PROVIDED RECORDS Start Marker
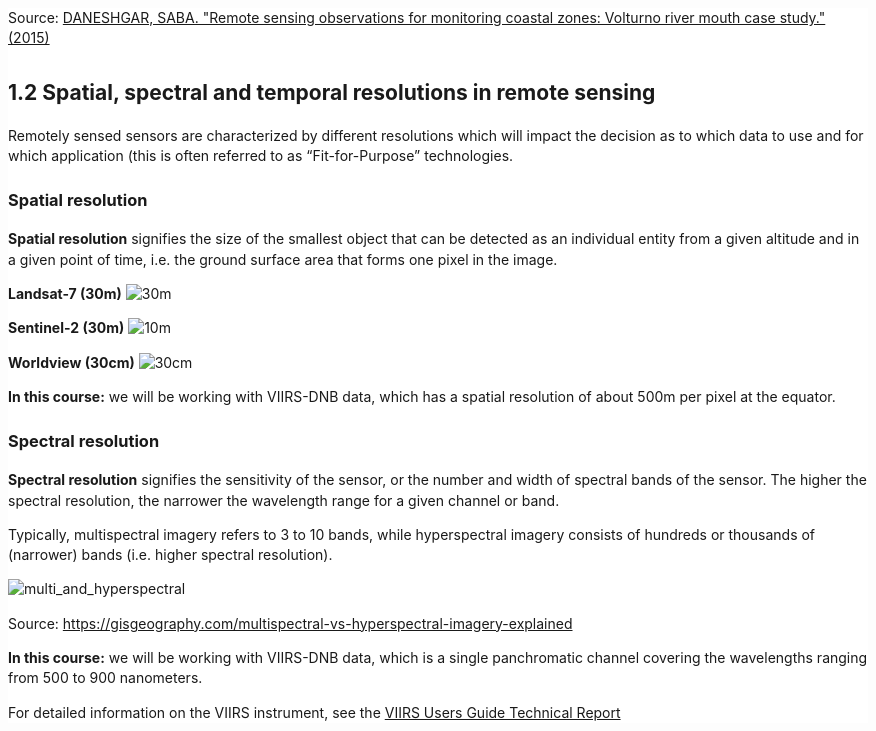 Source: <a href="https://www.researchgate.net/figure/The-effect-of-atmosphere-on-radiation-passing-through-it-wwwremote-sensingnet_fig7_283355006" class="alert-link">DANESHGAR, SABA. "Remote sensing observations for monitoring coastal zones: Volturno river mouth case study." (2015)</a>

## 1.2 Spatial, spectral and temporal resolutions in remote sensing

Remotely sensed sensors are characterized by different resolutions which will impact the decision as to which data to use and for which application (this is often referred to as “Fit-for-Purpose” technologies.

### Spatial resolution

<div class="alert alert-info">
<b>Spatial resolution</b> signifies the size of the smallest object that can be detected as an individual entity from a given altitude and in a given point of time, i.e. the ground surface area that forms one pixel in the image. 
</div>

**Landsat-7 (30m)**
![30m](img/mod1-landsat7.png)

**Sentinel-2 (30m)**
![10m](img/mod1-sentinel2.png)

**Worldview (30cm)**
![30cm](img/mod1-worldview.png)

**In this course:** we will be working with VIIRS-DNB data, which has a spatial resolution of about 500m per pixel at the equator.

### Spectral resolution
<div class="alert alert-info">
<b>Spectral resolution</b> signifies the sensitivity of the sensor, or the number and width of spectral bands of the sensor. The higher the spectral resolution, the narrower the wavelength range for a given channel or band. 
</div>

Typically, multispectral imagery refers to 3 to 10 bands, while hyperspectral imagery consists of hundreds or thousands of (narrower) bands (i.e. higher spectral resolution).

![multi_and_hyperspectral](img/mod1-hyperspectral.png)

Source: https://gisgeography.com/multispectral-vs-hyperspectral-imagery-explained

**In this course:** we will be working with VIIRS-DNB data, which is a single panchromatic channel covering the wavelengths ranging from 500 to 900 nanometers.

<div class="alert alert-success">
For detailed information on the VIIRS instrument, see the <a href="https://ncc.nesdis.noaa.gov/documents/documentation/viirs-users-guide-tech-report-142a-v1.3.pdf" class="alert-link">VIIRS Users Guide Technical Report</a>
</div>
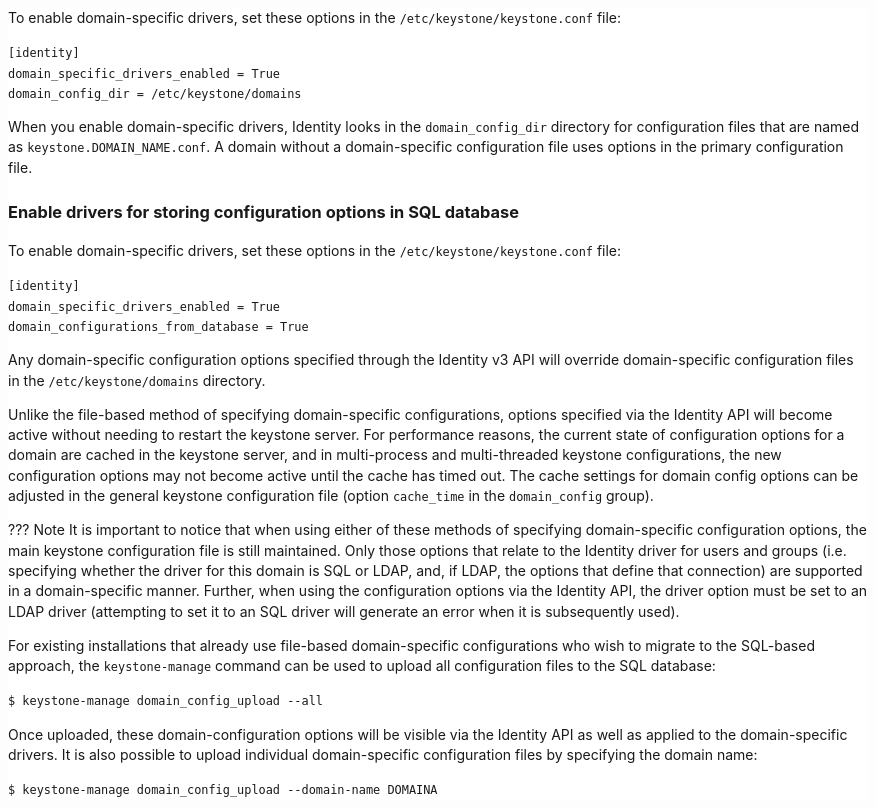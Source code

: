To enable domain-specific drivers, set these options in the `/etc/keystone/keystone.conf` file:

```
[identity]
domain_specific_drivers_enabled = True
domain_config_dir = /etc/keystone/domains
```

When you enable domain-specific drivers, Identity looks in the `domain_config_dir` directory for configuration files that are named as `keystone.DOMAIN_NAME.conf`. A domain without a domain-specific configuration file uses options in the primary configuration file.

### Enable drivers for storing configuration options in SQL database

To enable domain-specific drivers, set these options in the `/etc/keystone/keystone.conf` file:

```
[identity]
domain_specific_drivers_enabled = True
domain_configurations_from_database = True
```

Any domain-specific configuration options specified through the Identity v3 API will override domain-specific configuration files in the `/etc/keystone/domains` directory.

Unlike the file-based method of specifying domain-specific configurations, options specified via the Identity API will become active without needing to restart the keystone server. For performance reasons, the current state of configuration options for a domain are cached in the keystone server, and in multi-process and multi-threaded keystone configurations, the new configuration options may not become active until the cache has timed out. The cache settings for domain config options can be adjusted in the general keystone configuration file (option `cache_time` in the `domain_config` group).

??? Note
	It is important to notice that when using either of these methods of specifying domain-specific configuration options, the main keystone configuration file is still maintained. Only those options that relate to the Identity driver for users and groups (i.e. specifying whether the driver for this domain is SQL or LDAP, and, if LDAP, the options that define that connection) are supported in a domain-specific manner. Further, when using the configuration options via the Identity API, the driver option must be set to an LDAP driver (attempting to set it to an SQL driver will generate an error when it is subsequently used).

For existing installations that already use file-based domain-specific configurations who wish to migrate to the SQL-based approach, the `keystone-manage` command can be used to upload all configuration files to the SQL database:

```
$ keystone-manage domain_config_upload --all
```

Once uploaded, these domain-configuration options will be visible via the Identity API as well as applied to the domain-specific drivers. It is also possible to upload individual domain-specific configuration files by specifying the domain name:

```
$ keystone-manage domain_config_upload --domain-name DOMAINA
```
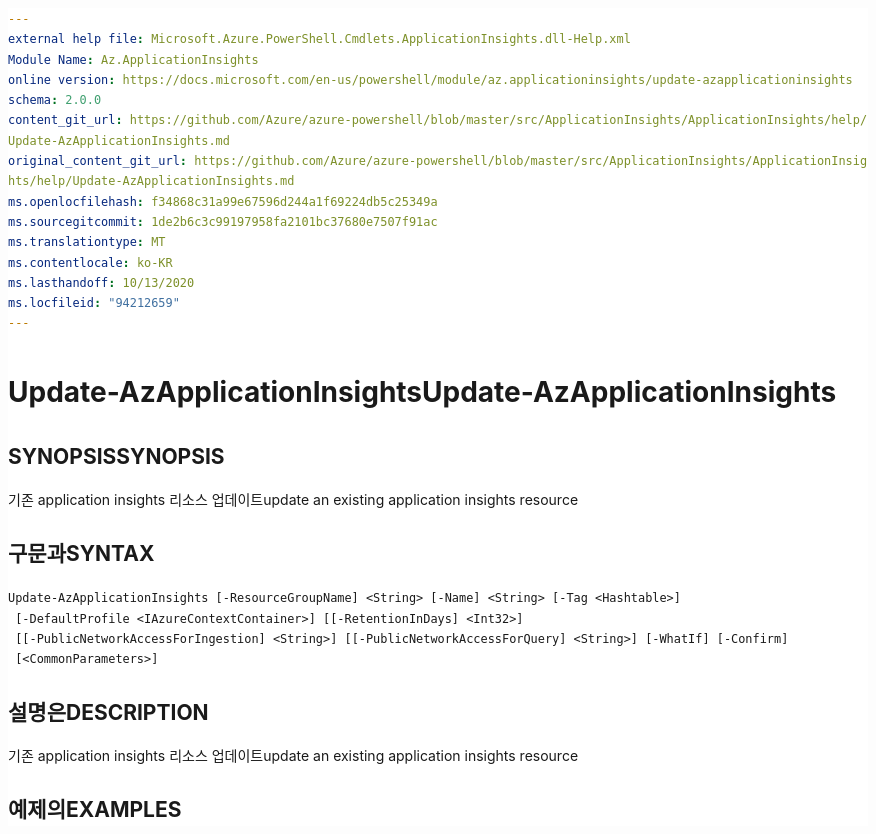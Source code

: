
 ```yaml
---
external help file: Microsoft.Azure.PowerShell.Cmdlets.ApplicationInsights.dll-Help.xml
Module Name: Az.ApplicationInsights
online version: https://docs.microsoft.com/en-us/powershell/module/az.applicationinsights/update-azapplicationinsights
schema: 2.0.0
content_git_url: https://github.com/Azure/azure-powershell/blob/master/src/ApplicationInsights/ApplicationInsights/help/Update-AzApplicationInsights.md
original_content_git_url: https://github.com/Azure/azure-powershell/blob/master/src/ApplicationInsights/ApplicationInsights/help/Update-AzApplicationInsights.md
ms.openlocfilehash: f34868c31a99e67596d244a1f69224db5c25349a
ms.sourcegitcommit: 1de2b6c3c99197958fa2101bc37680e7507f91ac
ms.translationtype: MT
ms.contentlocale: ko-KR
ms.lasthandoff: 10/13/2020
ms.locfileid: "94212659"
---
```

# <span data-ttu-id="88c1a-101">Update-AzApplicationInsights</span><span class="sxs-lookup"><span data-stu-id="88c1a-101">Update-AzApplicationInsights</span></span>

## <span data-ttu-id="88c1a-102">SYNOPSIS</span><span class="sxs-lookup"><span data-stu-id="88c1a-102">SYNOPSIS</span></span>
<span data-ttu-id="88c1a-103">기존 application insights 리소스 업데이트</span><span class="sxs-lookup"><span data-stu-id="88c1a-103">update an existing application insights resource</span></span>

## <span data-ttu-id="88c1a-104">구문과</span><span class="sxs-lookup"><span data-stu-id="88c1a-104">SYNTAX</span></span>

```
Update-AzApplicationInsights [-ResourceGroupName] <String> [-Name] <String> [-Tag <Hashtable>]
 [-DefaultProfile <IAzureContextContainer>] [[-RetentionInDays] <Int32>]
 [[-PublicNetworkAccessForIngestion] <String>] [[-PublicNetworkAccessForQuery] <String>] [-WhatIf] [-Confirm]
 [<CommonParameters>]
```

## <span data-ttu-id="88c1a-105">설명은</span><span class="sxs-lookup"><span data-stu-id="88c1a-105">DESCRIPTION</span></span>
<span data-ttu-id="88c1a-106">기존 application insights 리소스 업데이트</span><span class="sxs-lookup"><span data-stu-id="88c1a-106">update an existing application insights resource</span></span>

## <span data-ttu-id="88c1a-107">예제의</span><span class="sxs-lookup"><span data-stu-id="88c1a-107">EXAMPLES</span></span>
PROVIDED RECORDS End Marker
PROVIDED RECORDS Start Marker
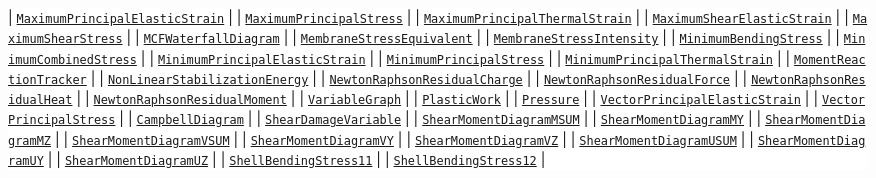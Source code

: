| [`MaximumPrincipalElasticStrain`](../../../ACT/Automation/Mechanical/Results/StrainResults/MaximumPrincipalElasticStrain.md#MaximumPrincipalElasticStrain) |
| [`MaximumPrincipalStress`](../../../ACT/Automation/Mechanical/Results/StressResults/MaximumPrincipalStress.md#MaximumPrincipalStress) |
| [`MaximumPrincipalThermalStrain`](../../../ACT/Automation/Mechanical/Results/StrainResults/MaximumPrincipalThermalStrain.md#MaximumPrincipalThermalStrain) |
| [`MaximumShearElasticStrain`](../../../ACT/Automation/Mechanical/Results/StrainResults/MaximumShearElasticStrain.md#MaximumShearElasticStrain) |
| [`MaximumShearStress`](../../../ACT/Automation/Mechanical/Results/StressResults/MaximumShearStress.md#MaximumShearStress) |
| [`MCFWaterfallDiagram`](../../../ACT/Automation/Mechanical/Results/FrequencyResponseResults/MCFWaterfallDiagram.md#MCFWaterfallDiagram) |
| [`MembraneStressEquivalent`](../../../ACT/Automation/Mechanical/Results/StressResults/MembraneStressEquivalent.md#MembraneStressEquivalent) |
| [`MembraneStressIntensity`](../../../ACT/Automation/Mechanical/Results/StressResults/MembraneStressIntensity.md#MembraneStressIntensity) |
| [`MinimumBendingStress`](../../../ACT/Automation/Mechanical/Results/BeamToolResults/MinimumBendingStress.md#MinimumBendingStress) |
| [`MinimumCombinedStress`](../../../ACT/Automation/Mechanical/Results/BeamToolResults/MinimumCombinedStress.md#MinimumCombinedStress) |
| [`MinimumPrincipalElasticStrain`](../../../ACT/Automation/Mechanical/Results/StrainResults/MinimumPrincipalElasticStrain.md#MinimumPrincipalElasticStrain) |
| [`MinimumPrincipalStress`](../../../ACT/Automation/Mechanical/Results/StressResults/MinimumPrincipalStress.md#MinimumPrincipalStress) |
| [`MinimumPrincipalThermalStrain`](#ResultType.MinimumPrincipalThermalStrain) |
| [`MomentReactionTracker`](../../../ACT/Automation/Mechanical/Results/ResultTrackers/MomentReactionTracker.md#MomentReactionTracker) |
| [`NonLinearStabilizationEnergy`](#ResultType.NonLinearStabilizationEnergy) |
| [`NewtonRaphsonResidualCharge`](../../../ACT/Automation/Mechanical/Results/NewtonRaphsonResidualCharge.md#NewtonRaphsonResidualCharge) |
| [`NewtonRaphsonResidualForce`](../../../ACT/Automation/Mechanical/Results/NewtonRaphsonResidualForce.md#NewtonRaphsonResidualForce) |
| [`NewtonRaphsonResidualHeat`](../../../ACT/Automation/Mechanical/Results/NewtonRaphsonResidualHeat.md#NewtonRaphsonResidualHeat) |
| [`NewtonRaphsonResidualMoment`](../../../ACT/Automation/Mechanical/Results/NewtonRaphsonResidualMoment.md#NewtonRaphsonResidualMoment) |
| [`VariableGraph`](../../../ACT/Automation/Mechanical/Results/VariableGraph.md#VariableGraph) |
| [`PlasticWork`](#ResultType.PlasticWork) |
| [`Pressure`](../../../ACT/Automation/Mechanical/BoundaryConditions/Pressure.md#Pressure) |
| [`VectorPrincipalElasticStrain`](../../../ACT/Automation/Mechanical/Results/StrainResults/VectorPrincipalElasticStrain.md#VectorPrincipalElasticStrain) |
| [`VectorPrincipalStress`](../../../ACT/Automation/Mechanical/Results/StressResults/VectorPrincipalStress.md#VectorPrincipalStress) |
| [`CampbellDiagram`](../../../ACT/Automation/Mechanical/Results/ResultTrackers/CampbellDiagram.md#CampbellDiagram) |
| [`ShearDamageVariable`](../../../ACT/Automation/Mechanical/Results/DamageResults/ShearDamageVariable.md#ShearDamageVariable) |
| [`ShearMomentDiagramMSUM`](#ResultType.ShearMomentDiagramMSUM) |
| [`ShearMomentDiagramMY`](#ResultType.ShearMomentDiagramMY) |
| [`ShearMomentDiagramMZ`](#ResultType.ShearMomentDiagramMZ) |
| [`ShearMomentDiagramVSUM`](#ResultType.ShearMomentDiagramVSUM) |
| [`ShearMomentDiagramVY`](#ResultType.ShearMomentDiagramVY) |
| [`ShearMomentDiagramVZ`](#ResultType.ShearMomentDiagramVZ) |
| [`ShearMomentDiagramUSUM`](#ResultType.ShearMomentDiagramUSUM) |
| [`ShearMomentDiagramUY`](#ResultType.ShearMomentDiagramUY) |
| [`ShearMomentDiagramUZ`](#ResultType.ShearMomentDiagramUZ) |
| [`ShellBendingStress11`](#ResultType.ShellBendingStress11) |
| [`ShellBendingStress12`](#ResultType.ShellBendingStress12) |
PROVIDED RECORDS End Marker
EXERCISE BRIEF:
Please go through the data above and copy every line that has the word "specified".

RESULT:
Any domain-specific configuration options specified through the Identity v3 API will override domain-specific configuration files in the `/etc/keystone/domains` directory.
Unlike the file-based method of specifying domain-specific configurations, options specified via the Identity API will become active without needing to restart the keystone server. For performance reasons, the current state of configuration options for a domain are cached in the keystone server, and in multi-process and multi-threaded keystone configurations, the new configuration options may not become active until the cache has timed out. The cache settings for domain config options can be adjusted in the general keystone configuration file (option `cache_time` in the `domain_config` group).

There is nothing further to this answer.